Suppose $\bar{X}$ is distributed $N_3(\bar{0}, \bar{\Sigma})$, where:
$\bar{\Sigma} = \begin{bmatrix} 3 & 2 & 1 \\ 2 & 2 & 1 \\ 1 & 1 & 3 \end{bmatrix}$
Find $P((X_1 - 2X_2 + X_3)^2 > 15.36)$.
My first idea was to square root both sides and split into disjoint cases $P(X_1 - 2X_2 + X_3 > \sqrt{15.36})$ and $P(X_1 - 2X_2 + X_3 < -\sqrt{15.35})$.

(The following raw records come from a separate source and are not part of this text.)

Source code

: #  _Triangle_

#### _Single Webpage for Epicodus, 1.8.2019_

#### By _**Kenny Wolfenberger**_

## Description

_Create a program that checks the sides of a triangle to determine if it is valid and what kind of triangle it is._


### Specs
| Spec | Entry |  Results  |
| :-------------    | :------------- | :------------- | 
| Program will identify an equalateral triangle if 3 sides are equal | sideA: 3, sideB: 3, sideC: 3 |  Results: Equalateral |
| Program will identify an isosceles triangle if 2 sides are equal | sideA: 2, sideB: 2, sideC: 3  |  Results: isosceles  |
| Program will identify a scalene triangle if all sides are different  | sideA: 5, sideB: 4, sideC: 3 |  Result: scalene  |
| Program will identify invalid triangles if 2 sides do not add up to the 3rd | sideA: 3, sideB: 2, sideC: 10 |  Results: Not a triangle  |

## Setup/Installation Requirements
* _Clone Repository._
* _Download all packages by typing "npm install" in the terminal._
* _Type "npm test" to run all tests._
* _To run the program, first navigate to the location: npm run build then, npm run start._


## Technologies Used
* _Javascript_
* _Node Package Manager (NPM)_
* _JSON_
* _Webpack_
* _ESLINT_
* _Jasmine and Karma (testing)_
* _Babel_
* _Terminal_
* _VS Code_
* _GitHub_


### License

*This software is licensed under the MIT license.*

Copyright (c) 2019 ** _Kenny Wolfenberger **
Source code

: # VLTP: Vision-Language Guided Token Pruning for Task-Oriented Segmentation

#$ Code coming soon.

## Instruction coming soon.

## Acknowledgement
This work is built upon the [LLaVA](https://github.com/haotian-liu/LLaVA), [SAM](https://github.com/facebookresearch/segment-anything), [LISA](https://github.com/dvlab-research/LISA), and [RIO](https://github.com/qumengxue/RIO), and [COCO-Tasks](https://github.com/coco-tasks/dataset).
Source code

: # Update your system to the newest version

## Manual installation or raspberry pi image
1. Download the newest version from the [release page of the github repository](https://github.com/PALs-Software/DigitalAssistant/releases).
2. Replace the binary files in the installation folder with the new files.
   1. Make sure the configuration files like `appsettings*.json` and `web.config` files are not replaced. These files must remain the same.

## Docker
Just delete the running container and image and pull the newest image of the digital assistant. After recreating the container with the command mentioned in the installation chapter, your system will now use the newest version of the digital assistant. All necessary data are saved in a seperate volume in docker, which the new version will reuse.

Then I wanted to write $Y = X_1 - 2X_2 + X_3$ and find the distribution of $Y$.
However, because the $X_i$ are not independent (they are correlated), I cannot conclude that $Y$ is normal. So now I am a bit stuck.
My second idea was to perform some transformation of $\bar{X}$ into some random vector of uncorrelated (hence independent) normal random variables (e.g. $\bar{Z} \sim N_3(\bar{0}, I_3)$ where $I_3$ is the $3 \times 3$ identity matrix).

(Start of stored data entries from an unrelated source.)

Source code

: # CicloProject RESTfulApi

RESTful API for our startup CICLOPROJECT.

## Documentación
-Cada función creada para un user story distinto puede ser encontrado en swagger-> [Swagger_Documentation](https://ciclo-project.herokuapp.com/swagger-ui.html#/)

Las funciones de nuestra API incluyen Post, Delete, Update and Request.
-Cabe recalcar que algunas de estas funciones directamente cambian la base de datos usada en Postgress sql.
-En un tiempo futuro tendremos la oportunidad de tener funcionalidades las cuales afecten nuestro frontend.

According to my text, if $\bar{Y} = \bar{A} \bar{X} + \bar{b}$ for some $3 \times 3$ matrix $\bar{A}$ and $3 \times 1$ vector $\bar{b}$, then $Y$ has $N_3(\bar{b}, \bar{A} \bar{\Sigma} \bar{A}')$ distribution. So ideally I would find some $\bar{A}$ such that $\bar{A} \bar{\Sigma} \bar{A}' = I_3$. But this is also proving to be difficult.
Even if I were to find such a transformation, I'm not sure where I would proceed from here (how is the transformed random vector related to the probability statement about the $X_i$'s?)

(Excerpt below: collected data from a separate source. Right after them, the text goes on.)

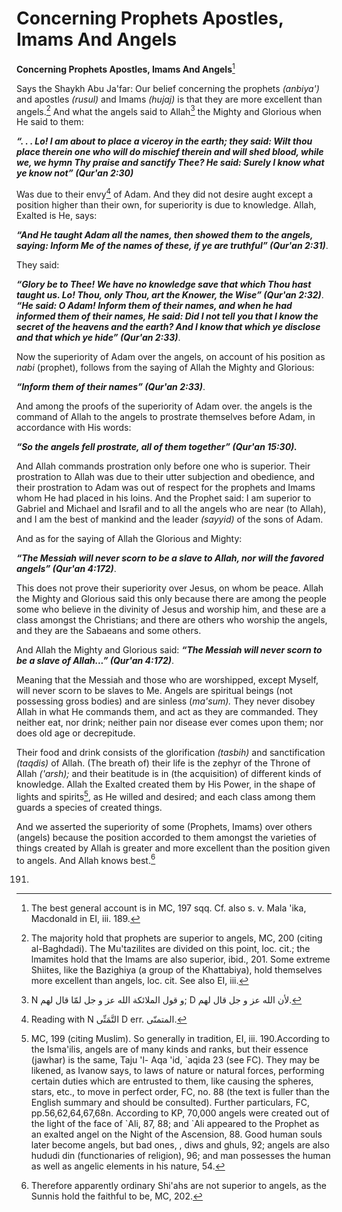 Concerning Prophets Apostles, Imams And Angels
==============================================

**Concerning Prophets Apostles, Imams And Angels**[^1]

Says the Shaykh Abu Ja'far: Our belief concerning the prophets
*(anbiya')* and apostles *(rusul)* and Imams *(hujaj)* is that they are
more excellent than angels.[^2] And what the angels said to Allah[^3]
the Mighty and Glorious when He said to them:

***“. . . Lo! I am about to place a viceroy in the earth; they said:
Wilt thou place therein one who will do mischief therein and will shed
blood, while we, we hymn Thy praise and sanctify Thee? He said: Surely I
know what ye know not” (Qur'an 2:30)***

Was due to their envy[^4] of Adam. And they did not desire aught except
a position higher than their own, for superiority is due to knowledge.
Allah, Exalted is He, says:

***“And He taught Adam all the names, then showed them to the angels,
saying: Inform Me of the names of these, if ye are truthful” (Qur'an
2:31)***.

They said:

***“Glory be to Thee! We have no knowledge save that which Thou hast
taught us. Lo! Thou, only Thou, art the Knower, the Wise” (Qur'an
2:32)***. ***“He said: O Adam! Inform them of their names, and when he
had informed them of their names, He said: Did I not tell you that I
know the secret of the heavens and the earth? And I know that which ye
disclose and that which ye hide” (Qur'an 2:33)***.

Now the superiority of Adam over the angels, on account of his position
as *nabi* (prophet), follows from the saying of Allah the Mighty and
Glorious:

***“Inform them of their names” (Qur'an 2:33)***.

And among the proofs of the superiority of Adam over. the angels is the
command of Allah to the angels to prostrate themselves before Adam, in
accordance with His words:

***“So the angels fell prostrate, all of them together” (Qur'an
15:30).***

And Allah commands prostration only before one who is superior. Their
prostration to Allah was due to their utter subjection and obedience,
and their prostration to Adam was out of respect for the prophets and
Imams whom He had placed in his loins. And the Prophet said: I am
superior to Gabriel and Michael and Israfil and to all the angels who
are near (to Allah), and I am the best of mankind and the leader
*(sayyid)* of the sons of Adam.

And as for the saying of Allah the Glorious and Mighty:

***“The Messiah will never scorn to be a slave to Allah, nor will the
favored angels” (Qur'an 4:172)***.

This does not prove their superiority over Jesus, on whom be peace.
Allah the Mighty and Glorious said this only because there are among the
people some who believe in the divinity of Jesus and worship him, and
these are a class amongst the Christians; and there are others who
worship the angels, and they are the Sabaeans and some others.

And Allah the Mighty and Glorious said: ***“The Messiah will never scorn
to be a slave of Allah...” (Qur'an 4:172)***.

Meaning that the Messiah and those who are worshipped, except Myself,
will never scorn to be slaves to Me. Angels are spiritual beings (not
possessing gross bodies) and are sinless (*ma'sum).* They never disobey
Allah in what He commands them, and act as they are commanded. They
neither eat, nor drink; neither pain nor disease ever comes upon them;
nor does old age or decrepitude.

Their food and drink consists of the glorification *(tasbih)* and
sanctification *(taqdis)* of Allah. (The breath of) their life is the
zephyr of the Throne of Allah *('arsh);* and their beatitude is in (the
acquisition) of different kinds of knowledge. Allah the Exalted created
them by His Power, in the shape of lights and spirits[^5], as He willed
and desired; and each class among them guards a species of created
things.

And we asserted the superiority of some (Prophets, Imams) over others
(angels) because the position accorded to them amongst the varieties of
things created by Allah is greater and more excellent than the position
given to angels. And Allah knows best.[^6]

[^1]: The best general account is in MC, 197 sqq. Cf. also s. v. Mala
'ika, Macdonald in EI, iii. 189.

[^2]: The majority hold that prophets are superior to angels, MC, 200
(citing al-Baghdadi). The Mu'tazilites are divided on this point, loc.
cit.; the lmamites hold that the Imams are also superior, ibid., 201.
Some extreme Shiites, like the Bazighiya (a group of the Khattabiya),
hold themselves more excellent than angels, loc. cit. See also EI, iii.
191.

[^3]: N و قول الملائكة الله عز و جل لمّا قال لهم; D لأن الله عز و جل قال
لهم.

[^4]: Reading with N التَّمَنِّى D err. المتمنّى.

[^5]: MC, 199 (citing Muslim). So generally in tradition, EI, iii.
190.According to the Isma'ilis, angels are of many kinds and ranks, but
their essence (jawhar) is the same, Taju 'l- Aqa 'id, \`aqida 23 (see
FC). They may be likened, as Ivanow says, to laws of nature or natural
forces, performing certain duties which are entrusted to them, like
causing the spheres, stars, etc., to move in perfect order, FC, no. 88
(the text is fuller than the English summary and should be consulted).
Further particulars, FC, pp.56,62,64,67,68n. According to KP, 70,000
angels were created out of the light of the face of \`Ali, 87, 88; and
\`Ali appeared to the Prophet as an exalted angel on the Night of the
Ascension, 88. Good human souls later become angels, but bad ones, ,
diws and ghuls, 92; angels are also hududi din (functionaries of
religion), 96; and man possesses the human as well as angelic elements
in his nature, 54.

[^6]: Therefore apparently ordinary Shi'ahs are not superior to angels,
as the Sunnis hold the faithful to be, MC, 202.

Does anyone have any ideas? My text (Hogg Introduction to Mathematical Statistics 7th ed.) is not offering much in the way of hints or examples.
I was able to find this answer thanks to the comments of user @Andrew:
Write $Y = \sum_{i=1}^3 a_i X_i$, where $a_1 = a_3 = 1$ and $a_2 = 2$.
It is easy to show in general that:
$E[Y] = \sum_{i=1}^3 a_i E[X_i]$
and
$Var[Y] = \sum_{i=1}^3 a_i^2 Var[X_i] + 2 \sum_{i<j} a_i a_j Cov(X_i, X_j)$
In our case:
$Var[Y] = 1^2 Var[X_1] + (-2)^2 Var[X_2] + 1^2 Var[X_3] + 2(1)(-2) Cov(X_1, X_2) + 2(1)(1) Cov(X_1, X_3) + 2(-2)(1) Cov(X_2, X_3)$
Plugging in the terms of the matrix:
$Var[Y] = 3 + 4 \times 2 + 3 - 4 \times 2 + 2 \times 1 - 4 \times 1$
$ \implies Var[Y] = 4$
Furthermore each $X_i$ has mean $0$, and so we have that $Y \sim N(0, 4)$.
The original problem reduces to:
$P(Y^2 > 15.36) = P(Y < -\sqrt{15.36}) + P(Y > \sqrt{15.36})$
$= 1 - P(Y < \sqrt{15.36}) + 1 - P(Y < \sqrt{15.35})$
$ = 2 - 2P(Y < \sqrt{15.36})$
$= 2(1 - P(Z < \frac{\sqrt{15.36}}{2} )) = 0.05$
where $Z \sim N(0,1)$. Consulting a normal distribution table provides us the final answer.